Task details: Line count for "videos": state how many lines of the data below include it, and output nothing more.

(Plain-text document sources)
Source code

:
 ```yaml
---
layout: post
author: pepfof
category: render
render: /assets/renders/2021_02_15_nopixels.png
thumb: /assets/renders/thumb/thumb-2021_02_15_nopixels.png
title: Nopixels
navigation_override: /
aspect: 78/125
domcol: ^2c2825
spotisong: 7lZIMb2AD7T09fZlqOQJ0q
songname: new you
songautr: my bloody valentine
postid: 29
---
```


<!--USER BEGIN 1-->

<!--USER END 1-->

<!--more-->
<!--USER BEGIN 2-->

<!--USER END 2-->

* * *

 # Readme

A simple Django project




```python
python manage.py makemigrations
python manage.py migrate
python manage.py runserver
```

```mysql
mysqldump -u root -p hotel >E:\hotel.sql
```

---

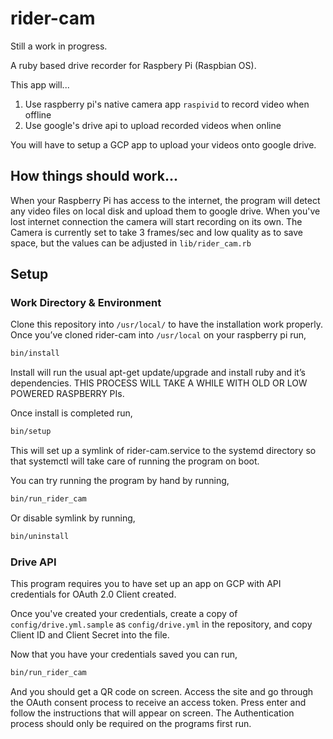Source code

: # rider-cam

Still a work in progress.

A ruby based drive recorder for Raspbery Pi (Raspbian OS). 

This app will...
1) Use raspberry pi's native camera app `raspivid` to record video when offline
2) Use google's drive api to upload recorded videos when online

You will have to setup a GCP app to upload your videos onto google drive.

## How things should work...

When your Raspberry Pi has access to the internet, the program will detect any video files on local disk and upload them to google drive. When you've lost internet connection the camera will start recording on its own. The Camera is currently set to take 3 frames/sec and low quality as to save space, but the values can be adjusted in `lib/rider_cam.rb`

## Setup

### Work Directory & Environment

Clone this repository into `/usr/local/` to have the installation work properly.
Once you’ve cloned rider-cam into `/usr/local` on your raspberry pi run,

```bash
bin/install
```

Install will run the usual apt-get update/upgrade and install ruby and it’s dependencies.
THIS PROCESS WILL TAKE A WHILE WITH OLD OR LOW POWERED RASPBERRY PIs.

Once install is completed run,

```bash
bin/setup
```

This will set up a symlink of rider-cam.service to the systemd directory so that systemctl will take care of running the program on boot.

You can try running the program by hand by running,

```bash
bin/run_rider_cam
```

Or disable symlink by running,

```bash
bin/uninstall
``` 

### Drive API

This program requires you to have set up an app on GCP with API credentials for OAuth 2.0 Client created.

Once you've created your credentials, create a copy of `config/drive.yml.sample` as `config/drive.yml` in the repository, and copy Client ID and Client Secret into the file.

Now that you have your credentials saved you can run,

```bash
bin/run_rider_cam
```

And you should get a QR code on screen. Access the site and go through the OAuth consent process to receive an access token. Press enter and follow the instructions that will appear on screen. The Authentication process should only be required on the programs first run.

Exercise response: 2